The landscapes about which he writes are rendered with such intimate familiarity it’s as though both the words and the scenery they describe spring from the same place inside of him. “A cliff edge rises before me, breathes with electrons, ebbs with tidal waltz. What’s solid isn’t stone, only a severed window of sky where we find hold. The body is brittle air, sunlight, and blood. The universe a fragile empire dissolved on the tongue, a petroglyph carved in mineral-varnished stone,” he writes in “Wijiji,” about the ancestral Puebloan great house and archeological site in Chaco Canyon. It’s a poem the press’s curator, Tom Leech, pointed to when telling Pasatiempo about the typesetting and printing process of Into the Dream Maze. Placing all those lower-case i’s and j’s in a row and making it pleasing to the eye took some finesse, and plenty of discussion with the typesetter, J.B. Bryan of Albuquerque. “I’ve never printed something like that,” Leech said, appreciative of the challenge.

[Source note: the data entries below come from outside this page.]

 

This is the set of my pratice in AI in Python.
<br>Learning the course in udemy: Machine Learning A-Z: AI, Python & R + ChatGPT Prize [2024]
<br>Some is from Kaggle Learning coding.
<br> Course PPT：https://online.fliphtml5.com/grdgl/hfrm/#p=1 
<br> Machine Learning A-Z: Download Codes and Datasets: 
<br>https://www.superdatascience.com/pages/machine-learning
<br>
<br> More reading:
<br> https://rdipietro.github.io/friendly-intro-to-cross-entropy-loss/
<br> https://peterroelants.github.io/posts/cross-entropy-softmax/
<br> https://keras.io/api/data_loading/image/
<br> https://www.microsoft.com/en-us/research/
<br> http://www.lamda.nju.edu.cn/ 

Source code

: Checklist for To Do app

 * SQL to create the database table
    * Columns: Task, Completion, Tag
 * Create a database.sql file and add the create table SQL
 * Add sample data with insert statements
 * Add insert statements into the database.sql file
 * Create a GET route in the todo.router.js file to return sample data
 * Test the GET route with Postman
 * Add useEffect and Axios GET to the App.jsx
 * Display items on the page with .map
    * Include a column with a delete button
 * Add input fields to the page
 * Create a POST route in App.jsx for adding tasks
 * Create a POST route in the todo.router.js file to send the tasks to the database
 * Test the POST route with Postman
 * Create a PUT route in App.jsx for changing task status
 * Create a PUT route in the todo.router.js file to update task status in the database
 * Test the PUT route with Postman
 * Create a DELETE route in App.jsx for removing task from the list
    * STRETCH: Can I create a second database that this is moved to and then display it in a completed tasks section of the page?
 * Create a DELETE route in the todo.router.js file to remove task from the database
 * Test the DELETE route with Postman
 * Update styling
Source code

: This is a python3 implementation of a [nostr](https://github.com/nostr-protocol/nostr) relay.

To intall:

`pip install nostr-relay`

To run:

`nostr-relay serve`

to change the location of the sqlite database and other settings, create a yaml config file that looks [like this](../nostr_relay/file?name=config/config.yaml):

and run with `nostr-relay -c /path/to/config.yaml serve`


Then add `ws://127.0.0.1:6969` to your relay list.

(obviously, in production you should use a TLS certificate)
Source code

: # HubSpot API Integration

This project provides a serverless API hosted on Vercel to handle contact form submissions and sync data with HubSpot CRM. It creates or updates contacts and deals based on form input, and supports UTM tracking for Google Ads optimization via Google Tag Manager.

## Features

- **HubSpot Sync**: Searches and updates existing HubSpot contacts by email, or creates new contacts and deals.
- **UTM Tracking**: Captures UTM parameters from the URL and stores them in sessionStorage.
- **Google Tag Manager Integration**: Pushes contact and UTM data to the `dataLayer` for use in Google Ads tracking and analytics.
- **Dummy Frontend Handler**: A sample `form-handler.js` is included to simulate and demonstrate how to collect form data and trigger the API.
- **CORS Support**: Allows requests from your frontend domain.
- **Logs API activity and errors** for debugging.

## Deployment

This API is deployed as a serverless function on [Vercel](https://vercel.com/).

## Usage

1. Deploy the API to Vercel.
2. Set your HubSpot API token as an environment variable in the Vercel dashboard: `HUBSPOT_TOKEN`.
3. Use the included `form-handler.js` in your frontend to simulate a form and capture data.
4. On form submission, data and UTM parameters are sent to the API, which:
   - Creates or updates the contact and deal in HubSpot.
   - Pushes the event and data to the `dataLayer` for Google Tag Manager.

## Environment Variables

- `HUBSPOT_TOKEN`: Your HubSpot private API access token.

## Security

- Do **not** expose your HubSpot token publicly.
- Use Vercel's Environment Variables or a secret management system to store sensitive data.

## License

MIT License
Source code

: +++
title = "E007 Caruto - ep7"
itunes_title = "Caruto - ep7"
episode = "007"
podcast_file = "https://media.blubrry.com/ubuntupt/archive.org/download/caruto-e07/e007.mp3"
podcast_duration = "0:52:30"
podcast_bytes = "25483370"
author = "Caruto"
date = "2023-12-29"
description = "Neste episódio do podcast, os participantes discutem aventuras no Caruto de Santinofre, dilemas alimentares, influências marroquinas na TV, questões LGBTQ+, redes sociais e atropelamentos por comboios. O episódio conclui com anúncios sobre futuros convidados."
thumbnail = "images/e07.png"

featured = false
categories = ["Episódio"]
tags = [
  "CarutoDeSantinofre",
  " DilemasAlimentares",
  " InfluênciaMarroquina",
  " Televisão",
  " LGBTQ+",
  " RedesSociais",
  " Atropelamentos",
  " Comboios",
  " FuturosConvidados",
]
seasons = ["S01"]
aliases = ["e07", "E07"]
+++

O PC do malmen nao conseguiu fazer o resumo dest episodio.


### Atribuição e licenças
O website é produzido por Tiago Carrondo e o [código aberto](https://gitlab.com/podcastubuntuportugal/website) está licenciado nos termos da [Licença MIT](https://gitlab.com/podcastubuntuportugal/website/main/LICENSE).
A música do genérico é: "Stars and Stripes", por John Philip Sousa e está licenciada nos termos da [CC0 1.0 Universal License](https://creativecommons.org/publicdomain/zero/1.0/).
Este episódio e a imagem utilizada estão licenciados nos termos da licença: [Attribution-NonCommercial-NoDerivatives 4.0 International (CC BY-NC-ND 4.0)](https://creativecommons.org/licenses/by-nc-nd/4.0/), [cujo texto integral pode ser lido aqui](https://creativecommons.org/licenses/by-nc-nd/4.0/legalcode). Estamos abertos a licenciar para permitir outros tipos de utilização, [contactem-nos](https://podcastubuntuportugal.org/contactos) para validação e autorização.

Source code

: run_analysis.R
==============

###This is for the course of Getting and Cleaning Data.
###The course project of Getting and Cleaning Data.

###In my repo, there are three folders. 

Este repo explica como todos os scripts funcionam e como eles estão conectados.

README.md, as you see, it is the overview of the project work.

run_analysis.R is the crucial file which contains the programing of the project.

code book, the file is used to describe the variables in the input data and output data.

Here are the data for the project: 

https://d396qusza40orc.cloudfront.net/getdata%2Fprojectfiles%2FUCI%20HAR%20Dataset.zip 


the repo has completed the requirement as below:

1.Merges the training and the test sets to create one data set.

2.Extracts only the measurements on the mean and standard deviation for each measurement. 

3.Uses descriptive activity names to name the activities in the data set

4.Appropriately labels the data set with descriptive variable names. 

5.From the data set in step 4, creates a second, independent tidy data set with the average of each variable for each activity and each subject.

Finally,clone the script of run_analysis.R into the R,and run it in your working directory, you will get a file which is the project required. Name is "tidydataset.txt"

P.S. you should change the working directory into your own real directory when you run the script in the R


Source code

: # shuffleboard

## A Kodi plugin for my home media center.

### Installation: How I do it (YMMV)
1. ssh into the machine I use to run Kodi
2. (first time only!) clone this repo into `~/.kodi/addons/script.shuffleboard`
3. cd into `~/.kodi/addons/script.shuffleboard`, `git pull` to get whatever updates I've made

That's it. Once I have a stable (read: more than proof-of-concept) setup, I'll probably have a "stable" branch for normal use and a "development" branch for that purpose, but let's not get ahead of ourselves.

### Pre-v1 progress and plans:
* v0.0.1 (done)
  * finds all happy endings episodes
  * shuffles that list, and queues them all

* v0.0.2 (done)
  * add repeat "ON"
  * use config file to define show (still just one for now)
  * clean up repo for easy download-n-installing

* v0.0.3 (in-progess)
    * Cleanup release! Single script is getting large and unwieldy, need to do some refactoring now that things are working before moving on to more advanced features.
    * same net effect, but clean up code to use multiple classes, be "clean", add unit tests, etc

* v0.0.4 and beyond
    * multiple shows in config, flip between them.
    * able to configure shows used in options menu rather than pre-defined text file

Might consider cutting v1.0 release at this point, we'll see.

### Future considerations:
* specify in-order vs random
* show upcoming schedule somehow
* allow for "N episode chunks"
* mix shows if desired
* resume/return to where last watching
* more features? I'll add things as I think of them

The press, also known as the Palace Print Shop and Bindery, is located off the courtyard at the Palace of the Governors. The press prints several poetry broadsides and keepsakes each year, but it doesn’t commit to many full-length books because the working print shop is also a living history exhibit. People wander in and out all day, and talking to museum visitors about the history of literature and printing in New Mexico is a priority for the curator. Leech is in charge of choosing book projects that fit the press’s mission, which is to preserve the literary heritage of New Mexico. He takes such great care with the entire process that each project can take up to five years from start to finish.

“You can’t unprint a book,” he said. “I don’t want to send things out into the world that are full of mistakes. We do take our time.” When writers come asking about the possibility of publishing a book with the press, he admits, his first answer is usually no. “I took this on because John is such a good writer,” he said. Despite the book’s $400 price tag, all copies of Into the Dream Maze were snapped up within a month by collectors, museums, and universities. The foreword is written by author John Nichols, and each book is a work of art, with exquisite typesetting, handmade endpapers, and excruciating attention to detail. The process was a collaboration between several artisans overseen by Leech. To celebrate the publication — and subsequent popularity — of Brandi’s book, the poet reads from his manuscript on Sunday, Jan. 31, at the New Mexico History Museum.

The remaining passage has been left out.